How to complete this task: Your reply should restate the lines from the top of the entries through the line containing "delete tag in-line" word for word, with no pictures.
___ Task input ___
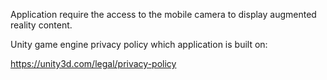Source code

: Application require the access to the mobile camera to display augmented reality content.

Unity game engine privacy policy which application is built on:
<dl>
  <a href="https://unity3d.com/legal/privacy-policy">https://unity3d.com/legal/privacy-policy</a>
 </dl>
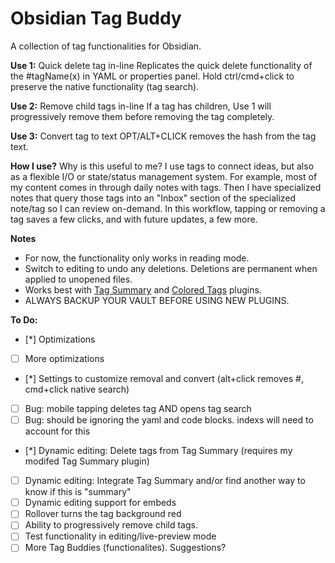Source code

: # Obsidian Tag Buddy

A collection of tag functionalities for Obsidian. 

**Use 1:** Quick delete tag in-line
Replicates the quick delete functionality of the #tagName(x) in YAML or properties panel. Hold ctrl/cmd+click to preserve the native functionality (tag search).

**Use 2:** Remove child tags in-line
If a tag has children, Use 1 will progressively remove them before removing the tag completely.

**Use 3:** Convert tag to text
OPT/ALT+CLICK removes the hash from the tag text.  

**How I use?**
Why is this useful to me? I use tags to connect ideas, but also as a flexible I/O or state/status management system. For example, most of my content comes in through daily notes with tags. Then I have specialized notes that query those tags into an "Inbox" section of the specialized note/tag so I can review on-demand. In this workflow, tapping or removing a tag saves a few clicks, and with future updates, a few more. 

**Notes**
- For now, the functionality only works in reading mode. 
- Switch to editing to undo any deletions. Deletions are permanent when applied to unopened files.
- Works best with [Tag Summary](https://github.com/macrojd/tag-summary) and [Colored Tags](https://github.com/pfrankov/obsidian-colored-tags) plugins. 
- ALWAYS BACKUP YOUR VAULT BEFORE USING NEW PLUGINS. 

**To Do:**
- [*] Optimizations 
- [ ] More optimizations
- [*] Settings to customize removal and convert (alt+click removes #, cmd+click native search)
- [ ] Bug: mobile tapping deletes tag AND opens tag search
- [ ] Bug: should be ignoring the yaml and code blocks. indexs will need to account for this
- [*] Dynamic editing: Delete tags from Tag Summary (requires my modifed Tag Summary plugin)
- [ ] Dynamic editing: Integrate Tag Summary and/or find another way to know if this is "summary"
- [ ] Dynamic editing support for embeds
- [ ] Rollover turns the tag background red
- [ ] Ability to progressively remove child tags.
- [ ] Test functionality in editing/live-preview mode
- [ ] More Tag Buddies (functionalites). Suggestions?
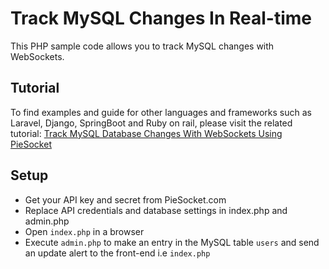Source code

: # Track MySQL Changes In Real-time
This PHP sample code allows you to track MySQL changes with WebSockets.

## Tutorial 
To find examples and guide for other languages and frameworks such as Laravel, Django, SpringBoot and Ruby on rail, please visit the related tutorial: [Track MySQL Database Changes With WebSockets Using PieSocket
](https://www.piesocket.com/blog/track-mysql-database-changes-with-websockets-using-piesocket/)

## Setup
- Get your API key and secret from PieSocket.com
- Replace API credentials and database settings in index.php and admin.php
- Open `index.php` in a browser
- Execute `admin.php` to make an entry in the MySQL table `users` and send an update alert to the front-end i.e `index.php`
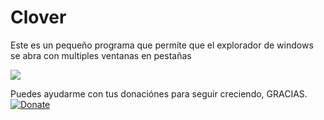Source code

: # Clover
Este es un pequeño programa que permite que el explorador de windows se abra con multiples ventanas en pestañas

<img src="https://github.com/RojeruSan/JTable-Style-Metro-JAVA-v1.0/blob/RojeruSan/Captura%20de%20pantalla%20(12).png">

Puedes ayudarme con tus donaciónes para seguir creciendo, GRACIAS.<br>
<a href="https://www.paypal.com/cgi-bin/webscr?cmd=_s-xclick&hosted_button_id=JLWEAETTE3H28" target="_blank">
<img src="https://www.paypalobjects.com/es_XC/MX/i/btn/btn_donateCC_LG.gif" 
alt="Donate" data-canonical-src="https://www.paypalobjects.com/en_US/i/btn/btn_donateCC_LG.gif" style="max-width:100%;">
</a>
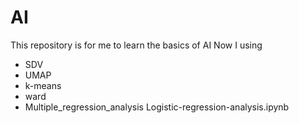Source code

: # AI
This repository is for me to learn the basics of AI
Now I using
- SDV
- UMAP
- k-means
- ward
- Multiple_regression_analysis
Logistic-regression-analysis.ipynb
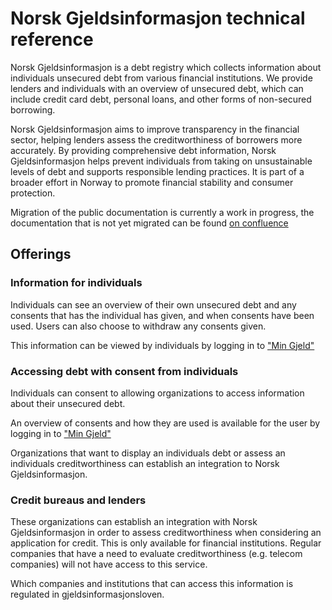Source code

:# Norsk Gjeldsinformasjon technical reference

Norsk Gjeldsinformasjon is a debt registry which collects information about individuals unsecured debt from various financial institutions. We provide lenders and individuals with an overview of unsecured debt, which can include credit card debt, personal loans, and other forms of non-secured borrowing.

Norsk Gjeldsinformasjon aims to improve transparency in the financial sector, helping lenders assess the creditworthiness of borrowers more accurately. By providing comprehensive debt information, Norsk Gjeldsinformasjon helps prevent individuals from taking on unsustainable levels of debt and supports responsible lending practices. It is part of a broader effort in Norway to promote financial stability and consumer protection.

Migration of the public documentation is currently a work in progress,
the documentation that is not yet migrated can be found
[on confluence](https://norskgjeld.atlassian.net/wiki/spaces/GJEL/overview)


## Offerings

### Information for individuals

Individuals can see an overview of their own unsecured debt and any consents that has the individual has given, and when consents have been used. Users can also choose to withdraw any consents given.

This information can be viewed by individuals by logging in to ["Min Gjeld"](https://www.norskgjeld.no/)


### Accessing debt with consent from individuals

Individuals can consent to allowing organizations to access information about their unsecured debt.

An overview of consents and how they are used is available for the user by logging in to ["Min Gjeld"](https://www.norskgjeld.no/)

Organizations that want to display an individuals debt or assess an individuals creditworthiness can establish an integration to Norsk Gjeldsinformasjon.


### Credit bureaus and lenders

These organizations can establish an integration with Norsk Gjeldsinformasjon in order to assess creditworthiness when considering an application for credit. This is only available for financial institutions. Regular companies that have a need to evaluate creditworthiness (e.g. telecom companies) will not have access to this service.

Which companies and institutions that can access this information is regulated in gjeldsinformasjonsloven.

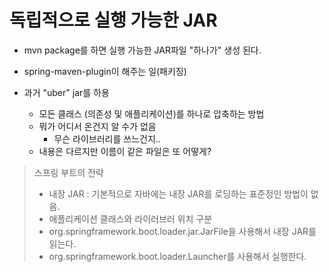 독립적으로 실행 가능한 JAR
===

+ mvn package를 하면 실행 가능한 JAR파일 "하나가" 생성 된다.  

+ spring-maven-plugin이 해주는 일(패키징)  

+ 과거 "uber" jar를 하용
  - 모든 클래스 (의존성 및 애플리케이션)를 하나로 압축하는 방법
  - 뭐가 어디서 온건지 알 수가 없음
    * 무슨 라이브러리를 쓰느건지..
  - 내용은 다르지만 이름이 같은 파일은 또 어떻게?

>스프링 부트의 전략
>  + 내장 JAR : 기본적으로 자바에는 내장 JAR를 로딩하는 표준정인 방법이 없음.
>  + 애플리케이션 클래스와 라이러브러 위치 구분
>  + org.springframework.boot.loader.jar.JarFile을 사용해서 내장 JAR를 읽는다.
>  + org.springframework.boot.loader.Launcher를 사용해서 실행한다.

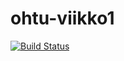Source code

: # ohtu-viikko1
[![Build Status](https://travis-ci.org/camicolli/ohtu-viikko1.svg?branch=master)](https://travis-ci.org/camicolli/ohtu-viikko1)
___
Expected answer:
Source code

: Application require the access to the mobile camera to display augmented reality content.

Unity game engine privacy policy which application is built on:
<dl>
  <a href="https://unity3d.com/legal/privacy-policy">https://unity3d.com/legal/privacy-policy</a>
 </dl>
Source code

: # Obsidian Tag Buddy

A collection of tag functionalities for Obsidian. 

**Use 1:** Quick delete tag in-line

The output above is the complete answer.